DATA SHOWN =>
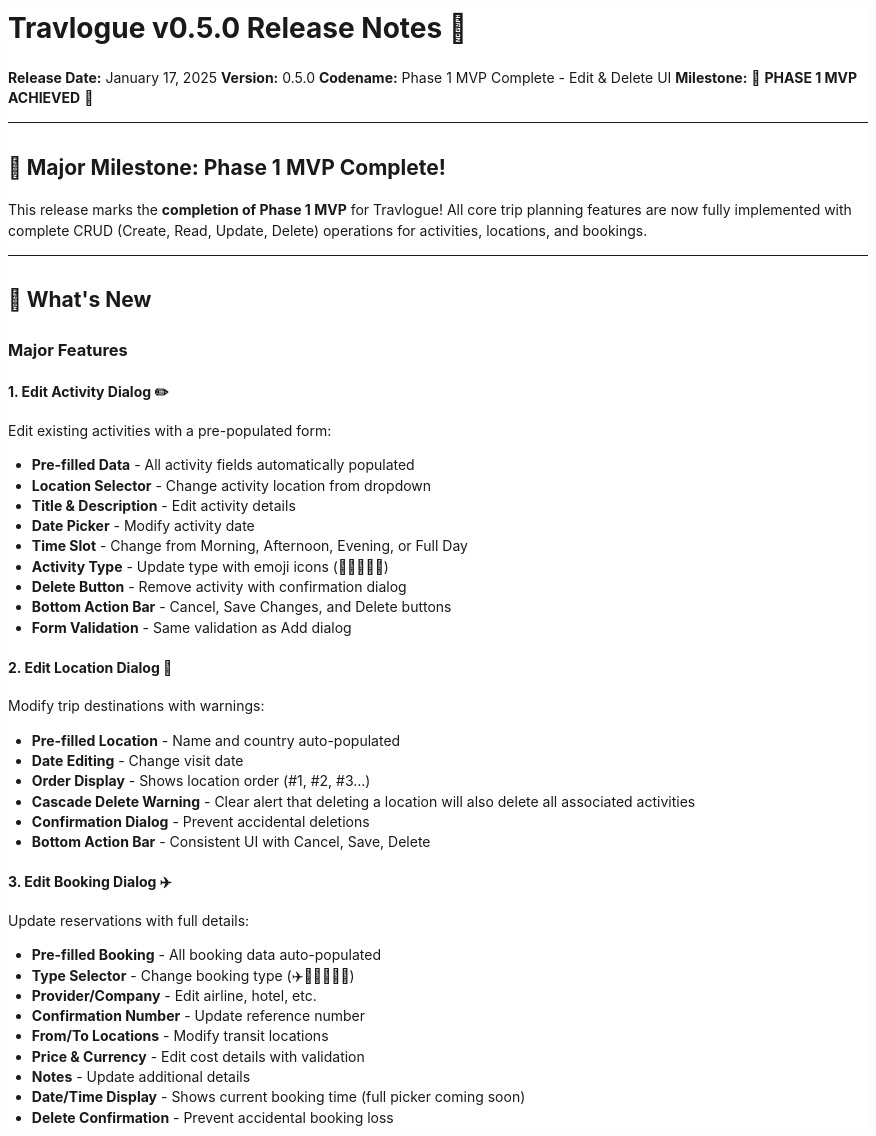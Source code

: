 # Travlogue v0.5.0 Release Notes 🎉

**Release Date:** January 17, 2025
**Version:** 0.5.0
**Codename:** Phase 1 MVP Complete - Edit & Delete UI
**Milestone:** 🎉 **PHASE 1 MVP ACHIEVED** 🎉

---

## 🎊 Major Milestone: Phase 1 MVP Complete!

This release marks the **completion of Phase 1 MVP** for Travlogue! All core trip planning features are now fully implemented with complete CRUD (Create, Read, Update, Delete) operations for activities, locations, and bookings.

---

## 🎉 What's New

### Major Features

#### 1. **Edit Activity Dialog** ✏️
Edit existing activities with a pre-populated form:
- **Pre-filled Data** - All activity fields automatically populated
- **Location Selector** - Change activity location from dropdown
- **Title & Description** - Edit activity details
- **Date Picker** - Modify activity date
- **Time Slot** - Change from Morning, Afternoon, Evening, or Full Day
- **Activity Type** - Update type with emoji icons (🎨🍴🎫🚗📝)
- **Delete Button** - Remove activity with confirmation dialog
- **Bottom Action Bar** - Cancel, Save Changes, and Delete buttons
- **Form Validation** - Same validation as Add dialog

#### 2. **Edit Location Dialog** 📍
Modify trip destinations with warnings:
- **Pre-filled Location** - Name and country auto-populated
- **Date Editing** - Change visit date
- **Order Display** - Shows location order (#1, #2, #3...)
- **Cascade Delete Warning** - Clear alert that deleting a location will also delete all associated activities
- **Confirmation Dialog** - Prevent accidental deletions
- **Bottom Action Bar** - Consistent UI with Cancel, Save, Delete

#### 3. **Edit Booking Dialog** ✈️
Update reservations with full details:
- **Pre-filled Booking** - All booking data auto-populated
- **Type Selector** - Change booking type (✈️🏨🚂🚌🎫📝)
- **Provider/Company** - Edit airline, hotel, etc.
- **Confirmation Number** - Update reference number
- **From/To Locations** - Modify transit locations
- **Price & Currency** - Edit cost details with validation
- **Notes** - Update additional details
- **Date/Time Display** - Shows current booking time (full picker coming soon)
- **Delete Confirmation** - Prevent accidental booking loss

PROBLEM TO WORK ON => Print, from the entries above, the line with "Release Notes 🎉", the line with "- **Location Selector**" and all lines between them, exactly and with nothing else.

RESPONSE TO THIS TASK =>
: # Travlogue v0.5.0 Release Notes 🎉

**Release Date:** January 17, 2025
**Version:** 0.5.0
**Codename:** Phase 1 MVP Complete - Edit & Delete UI
**Milestone:** 🎉 **PHASE 1 MVP ACHIEVED** 🎉

---

## 🎊 Major Milestone: Phase 1 MVP Complete!

This release marks the **completion of Phase 1 MVP** for Travlogue! All core trip planning features are now fully implemented with complete CRUD (Create, Read, Update, Delete) operations for activities, locations, and bookings.

---

## 🎉 What's New

### Major Features

#### 1. **Edit Activity Dialog** ✏️
Edit existing activities with a pre-populated form:
- **Pre-filled Data** - All activity fields automatically populated
- **Location Selector** - Change activity location from dropdown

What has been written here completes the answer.